Rainer Hennemann, Betreiber des Hofes in Holzhausen, ist auch einige Tage danach noch fassungslos über das, was sich zwischen Freitagabend und dem frühen Samstagmorgen auf seiner Koppel zugetragen haben muss. „Die Besitzerin hat mich angerufen und gesagt, dass ihr Pferd tot auf der Weide liegt“, berichtet er. Zunächst sei sie davon ausgegangen, dass die Stute brutal erschlagen wurde, denn das Tier wies schwere Verletzungen am Kopf auf. Allerdings sei ziemlich schnell deutlich gewesen, dass es sich dabei um Schussverletzungen handelte, meint Hennemann. Anwohner hatten am Freitagabend zwei laute Knalle gehört.
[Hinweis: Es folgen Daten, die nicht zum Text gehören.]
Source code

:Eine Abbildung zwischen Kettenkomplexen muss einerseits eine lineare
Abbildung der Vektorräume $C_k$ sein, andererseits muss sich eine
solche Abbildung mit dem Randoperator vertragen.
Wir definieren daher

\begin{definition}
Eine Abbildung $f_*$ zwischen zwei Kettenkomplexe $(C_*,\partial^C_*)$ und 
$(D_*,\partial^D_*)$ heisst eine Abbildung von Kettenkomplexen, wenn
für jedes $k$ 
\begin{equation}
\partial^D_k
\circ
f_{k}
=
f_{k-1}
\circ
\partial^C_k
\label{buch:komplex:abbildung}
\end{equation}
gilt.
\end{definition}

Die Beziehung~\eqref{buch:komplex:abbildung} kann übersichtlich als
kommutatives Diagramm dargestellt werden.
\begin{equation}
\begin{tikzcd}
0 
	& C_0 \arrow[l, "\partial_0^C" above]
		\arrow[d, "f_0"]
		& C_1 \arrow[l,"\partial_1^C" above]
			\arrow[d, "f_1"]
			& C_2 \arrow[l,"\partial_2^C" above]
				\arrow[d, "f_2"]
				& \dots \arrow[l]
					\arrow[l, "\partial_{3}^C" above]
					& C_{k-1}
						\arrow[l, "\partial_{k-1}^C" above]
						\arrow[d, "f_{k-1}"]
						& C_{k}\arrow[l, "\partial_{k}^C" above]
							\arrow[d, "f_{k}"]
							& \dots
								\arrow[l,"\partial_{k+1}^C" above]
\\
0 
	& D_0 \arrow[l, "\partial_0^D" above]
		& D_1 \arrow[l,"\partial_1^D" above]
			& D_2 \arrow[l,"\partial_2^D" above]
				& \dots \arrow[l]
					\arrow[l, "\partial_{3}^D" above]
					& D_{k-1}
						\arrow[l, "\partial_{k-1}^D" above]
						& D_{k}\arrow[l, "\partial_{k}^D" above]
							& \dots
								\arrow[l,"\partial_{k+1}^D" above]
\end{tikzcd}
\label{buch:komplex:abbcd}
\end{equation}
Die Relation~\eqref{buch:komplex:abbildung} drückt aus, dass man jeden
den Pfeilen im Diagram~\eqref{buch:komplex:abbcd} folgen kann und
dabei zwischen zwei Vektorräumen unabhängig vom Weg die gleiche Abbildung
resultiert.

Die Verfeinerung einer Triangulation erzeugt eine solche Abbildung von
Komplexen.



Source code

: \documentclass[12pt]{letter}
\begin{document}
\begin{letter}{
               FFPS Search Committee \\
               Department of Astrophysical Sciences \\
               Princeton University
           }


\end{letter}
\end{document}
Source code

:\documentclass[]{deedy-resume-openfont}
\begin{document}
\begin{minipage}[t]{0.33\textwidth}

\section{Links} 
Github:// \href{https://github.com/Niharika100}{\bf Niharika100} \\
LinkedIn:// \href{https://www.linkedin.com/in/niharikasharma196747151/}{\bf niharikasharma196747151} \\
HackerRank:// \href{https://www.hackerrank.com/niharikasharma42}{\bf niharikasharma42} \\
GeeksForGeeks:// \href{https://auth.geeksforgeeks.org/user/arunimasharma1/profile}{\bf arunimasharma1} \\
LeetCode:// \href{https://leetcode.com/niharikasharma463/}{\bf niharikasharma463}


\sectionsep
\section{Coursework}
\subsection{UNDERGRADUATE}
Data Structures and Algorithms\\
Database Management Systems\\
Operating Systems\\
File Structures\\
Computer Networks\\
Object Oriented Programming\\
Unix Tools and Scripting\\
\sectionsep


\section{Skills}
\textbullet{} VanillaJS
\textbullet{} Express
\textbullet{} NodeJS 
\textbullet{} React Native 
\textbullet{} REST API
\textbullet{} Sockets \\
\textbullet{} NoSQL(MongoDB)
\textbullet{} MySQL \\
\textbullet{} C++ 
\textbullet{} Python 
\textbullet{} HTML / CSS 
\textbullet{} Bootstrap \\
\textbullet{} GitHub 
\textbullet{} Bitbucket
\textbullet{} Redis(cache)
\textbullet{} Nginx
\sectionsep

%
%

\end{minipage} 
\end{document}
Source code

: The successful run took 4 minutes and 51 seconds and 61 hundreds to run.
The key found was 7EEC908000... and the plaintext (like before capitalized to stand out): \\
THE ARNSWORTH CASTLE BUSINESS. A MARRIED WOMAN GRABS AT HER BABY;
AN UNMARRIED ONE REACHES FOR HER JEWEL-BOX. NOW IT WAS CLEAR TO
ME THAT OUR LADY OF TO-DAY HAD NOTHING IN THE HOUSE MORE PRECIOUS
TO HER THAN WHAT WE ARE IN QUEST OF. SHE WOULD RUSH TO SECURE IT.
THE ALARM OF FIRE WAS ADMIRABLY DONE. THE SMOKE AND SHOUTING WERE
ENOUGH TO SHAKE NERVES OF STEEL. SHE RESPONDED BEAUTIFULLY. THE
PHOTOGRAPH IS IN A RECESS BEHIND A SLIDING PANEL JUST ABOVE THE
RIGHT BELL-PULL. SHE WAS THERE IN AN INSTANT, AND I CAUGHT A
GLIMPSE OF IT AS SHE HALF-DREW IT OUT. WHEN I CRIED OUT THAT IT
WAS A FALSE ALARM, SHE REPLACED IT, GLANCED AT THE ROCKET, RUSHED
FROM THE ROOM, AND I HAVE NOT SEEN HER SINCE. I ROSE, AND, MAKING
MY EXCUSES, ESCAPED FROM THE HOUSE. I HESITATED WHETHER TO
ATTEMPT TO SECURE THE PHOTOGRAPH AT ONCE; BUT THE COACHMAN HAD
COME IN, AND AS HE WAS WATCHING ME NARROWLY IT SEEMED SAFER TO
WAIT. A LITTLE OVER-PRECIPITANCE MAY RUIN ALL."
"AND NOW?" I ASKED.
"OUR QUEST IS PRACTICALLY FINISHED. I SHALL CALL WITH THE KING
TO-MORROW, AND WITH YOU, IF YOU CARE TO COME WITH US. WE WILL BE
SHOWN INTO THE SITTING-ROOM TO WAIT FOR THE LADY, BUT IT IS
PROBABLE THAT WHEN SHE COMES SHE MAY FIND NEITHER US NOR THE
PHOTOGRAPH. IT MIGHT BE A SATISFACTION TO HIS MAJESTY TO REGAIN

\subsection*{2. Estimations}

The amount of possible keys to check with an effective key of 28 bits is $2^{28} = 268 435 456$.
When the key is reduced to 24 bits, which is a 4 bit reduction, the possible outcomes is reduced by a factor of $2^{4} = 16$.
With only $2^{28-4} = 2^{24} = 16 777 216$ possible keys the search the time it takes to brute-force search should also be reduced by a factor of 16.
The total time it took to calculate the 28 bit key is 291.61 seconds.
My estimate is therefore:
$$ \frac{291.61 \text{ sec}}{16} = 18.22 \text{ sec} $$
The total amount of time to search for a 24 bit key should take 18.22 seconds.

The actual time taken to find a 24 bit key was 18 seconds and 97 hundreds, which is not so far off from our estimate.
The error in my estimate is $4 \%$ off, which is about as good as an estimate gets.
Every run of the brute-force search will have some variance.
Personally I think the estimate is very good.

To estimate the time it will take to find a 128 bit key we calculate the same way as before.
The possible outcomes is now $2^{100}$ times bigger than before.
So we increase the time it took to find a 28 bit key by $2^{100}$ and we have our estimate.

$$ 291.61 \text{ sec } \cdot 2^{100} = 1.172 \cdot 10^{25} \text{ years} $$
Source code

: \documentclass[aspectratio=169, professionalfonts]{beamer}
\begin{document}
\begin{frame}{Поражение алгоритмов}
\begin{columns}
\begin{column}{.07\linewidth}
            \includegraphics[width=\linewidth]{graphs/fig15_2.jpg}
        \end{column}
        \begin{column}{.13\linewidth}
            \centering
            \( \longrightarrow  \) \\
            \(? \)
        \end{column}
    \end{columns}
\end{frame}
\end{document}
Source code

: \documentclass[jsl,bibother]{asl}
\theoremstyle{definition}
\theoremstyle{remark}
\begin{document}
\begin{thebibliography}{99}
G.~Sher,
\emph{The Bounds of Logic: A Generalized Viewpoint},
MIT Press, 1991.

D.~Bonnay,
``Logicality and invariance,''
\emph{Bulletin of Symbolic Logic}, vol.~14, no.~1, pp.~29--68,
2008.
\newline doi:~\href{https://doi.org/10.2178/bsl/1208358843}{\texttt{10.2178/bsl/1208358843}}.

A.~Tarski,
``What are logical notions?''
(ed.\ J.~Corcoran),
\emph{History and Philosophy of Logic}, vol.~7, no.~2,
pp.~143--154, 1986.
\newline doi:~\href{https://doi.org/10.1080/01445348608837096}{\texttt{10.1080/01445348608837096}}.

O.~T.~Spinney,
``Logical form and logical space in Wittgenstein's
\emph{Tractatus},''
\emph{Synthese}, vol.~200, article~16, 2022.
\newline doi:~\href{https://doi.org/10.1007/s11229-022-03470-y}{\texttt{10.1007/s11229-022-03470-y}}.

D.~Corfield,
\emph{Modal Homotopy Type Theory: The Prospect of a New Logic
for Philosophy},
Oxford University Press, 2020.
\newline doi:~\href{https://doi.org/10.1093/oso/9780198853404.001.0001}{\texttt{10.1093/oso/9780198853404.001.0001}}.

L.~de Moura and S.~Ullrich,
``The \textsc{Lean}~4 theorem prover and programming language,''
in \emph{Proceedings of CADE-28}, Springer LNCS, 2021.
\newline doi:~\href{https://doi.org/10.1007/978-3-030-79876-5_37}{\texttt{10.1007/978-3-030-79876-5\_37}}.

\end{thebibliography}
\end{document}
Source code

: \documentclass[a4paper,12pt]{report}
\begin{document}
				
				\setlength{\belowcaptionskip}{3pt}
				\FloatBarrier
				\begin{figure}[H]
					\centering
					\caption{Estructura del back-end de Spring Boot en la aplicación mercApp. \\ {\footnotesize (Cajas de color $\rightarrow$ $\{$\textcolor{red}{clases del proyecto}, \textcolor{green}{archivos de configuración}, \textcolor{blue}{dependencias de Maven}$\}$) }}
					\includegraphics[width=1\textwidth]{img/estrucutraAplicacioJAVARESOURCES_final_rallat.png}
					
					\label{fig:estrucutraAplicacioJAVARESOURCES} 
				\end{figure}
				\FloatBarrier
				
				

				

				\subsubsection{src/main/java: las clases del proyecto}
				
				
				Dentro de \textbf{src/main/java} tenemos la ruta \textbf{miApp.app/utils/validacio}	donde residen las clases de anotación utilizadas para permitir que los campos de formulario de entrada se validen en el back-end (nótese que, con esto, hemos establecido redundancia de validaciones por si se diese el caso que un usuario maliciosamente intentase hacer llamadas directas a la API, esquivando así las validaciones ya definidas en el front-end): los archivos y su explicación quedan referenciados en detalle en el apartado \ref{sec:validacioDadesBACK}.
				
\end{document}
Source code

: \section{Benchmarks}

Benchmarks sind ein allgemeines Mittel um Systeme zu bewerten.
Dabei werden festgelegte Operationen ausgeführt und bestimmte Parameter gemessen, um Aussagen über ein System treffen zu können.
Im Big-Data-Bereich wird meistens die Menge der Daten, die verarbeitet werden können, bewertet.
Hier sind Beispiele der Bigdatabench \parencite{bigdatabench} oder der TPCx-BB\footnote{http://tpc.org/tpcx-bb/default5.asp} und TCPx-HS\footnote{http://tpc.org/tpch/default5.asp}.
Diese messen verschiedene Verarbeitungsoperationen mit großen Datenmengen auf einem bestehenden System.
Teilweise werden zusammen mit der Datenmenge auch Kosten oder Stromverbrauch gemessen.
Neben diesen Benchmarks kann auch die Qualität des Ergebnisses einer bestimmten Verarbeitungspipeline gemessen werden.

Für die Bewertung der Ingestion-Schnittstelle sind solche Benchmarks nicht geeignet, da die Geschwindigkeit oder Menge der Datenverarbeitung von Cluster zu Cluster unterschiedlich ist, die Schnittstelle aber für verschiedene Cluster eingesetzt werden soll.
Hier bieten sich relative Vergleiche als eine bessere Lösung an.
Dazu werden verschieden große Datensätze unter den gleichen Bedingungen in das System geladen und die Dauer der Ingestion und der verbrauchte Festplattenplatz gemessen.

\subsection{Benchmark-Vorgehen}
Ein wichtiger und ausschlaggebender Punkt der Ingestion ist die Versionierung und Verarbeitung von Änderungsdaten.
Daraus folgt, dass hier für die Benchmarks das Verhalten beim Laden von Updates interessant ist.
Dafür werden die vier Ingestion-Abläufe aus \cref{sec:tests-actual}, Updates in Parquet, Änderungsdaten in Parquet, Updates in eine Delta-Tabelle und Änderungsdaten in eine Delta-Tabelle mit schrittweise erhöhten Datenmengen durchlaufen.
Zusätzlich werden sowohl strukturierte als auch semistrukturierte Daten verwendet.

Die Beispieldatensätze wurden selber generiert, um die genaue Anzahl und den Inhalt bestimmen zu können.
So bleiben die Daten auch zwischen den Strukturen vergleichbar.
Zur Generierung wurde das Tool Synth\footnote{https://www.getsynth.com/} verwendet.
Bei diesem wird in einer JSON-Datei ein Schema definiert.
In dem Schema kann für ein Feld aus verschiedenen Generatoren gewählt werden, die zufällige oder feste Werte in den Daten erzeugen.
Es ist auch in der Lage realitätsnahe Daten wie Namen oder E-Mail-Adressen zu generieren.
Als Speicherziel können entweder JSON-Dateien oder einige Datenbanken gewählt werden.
Die Koppel befindet sich nicht in Holzhausen direkt, sondern etwa einen Kilometer entfernt bei Heidenrod/Martenroth, einer kleinen Gemeinde von weniger als 100 Einwohnern im Rheingau-Taunus-Kreis (Hessen). Auf dieser Koppel lebt in den wärmeren Frühlings- und Sommermonaten eine Herde von fünf Pferden, die zum Hof Hennemann in Holzhausen in der Verbandsgemeinde Nastätten gehören. Nachts werden die Pferde etwas enger eingezäunt, damit sie näher am Dorf stehen – eine Vorsichtsmaßnahme, die auch wegen möglicher wilder Tiere wie dem Wolf getroffen wurde.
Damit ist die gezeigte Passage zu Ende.